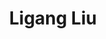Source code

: ---
# Display name
title: Ligang Liu

role: Professor

# Organizations/Affiliations to show in About widget
organizations:
  # - name: The University of Hong Kong
  #   url: https://www.hku.hk/
  - name: University of Science and Technology of China 
    url: https://ustc.edu.cn/

external_link: http://staff.ustc.edu.cn/~lgliu/

# social:
#   - icon: envelope
#     icon_pack: fas
#     link: '/#contact'
#   # - icon: twitter
#   #   icon_pack: fab
#   #   link: https://twitter.com/GeorgeCushen
#   #   label: Follow me on Twitter
#   #   display:
#   #     header: true
#   - icon: graduation-cap # Alternatively, use `google-scholar` icon from `ai` icon pack
#     icon_pack: fas
#     link: https://scholar.google.co.uk/citations?user=sIwtMXoAAAAJ
#   - icon: github
#     icon_pack: fab
#     link: https://github.com/gcushen
  # - icon: linkedin
  #   icon_pack: fab
  #   link: https://www.linkedin.com/
  # Link to a PDF of your resume/CV.
  # To use: copy your resume to `static/uploads/resume.pdf`, enable `ai` icons in `params.yaml`,
  # and uncomment the lines below.
  # - icon: cv
  #   icon_pack: ai
  #   link: uploads/resume.pdf

# Highlight the author in author lists? (true/false)
# highlight_name: true
---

* [EXERCISE INSTRUCTIONS]
Look through the data above and return each line where the string "your" occurs.

* [RESULT BELOW]
  # Link to a PDF of your resume/CV.
  # To use: copy your resume to `static/uploads/resume.pdf`, enable `ai` icons in `params.yaml`,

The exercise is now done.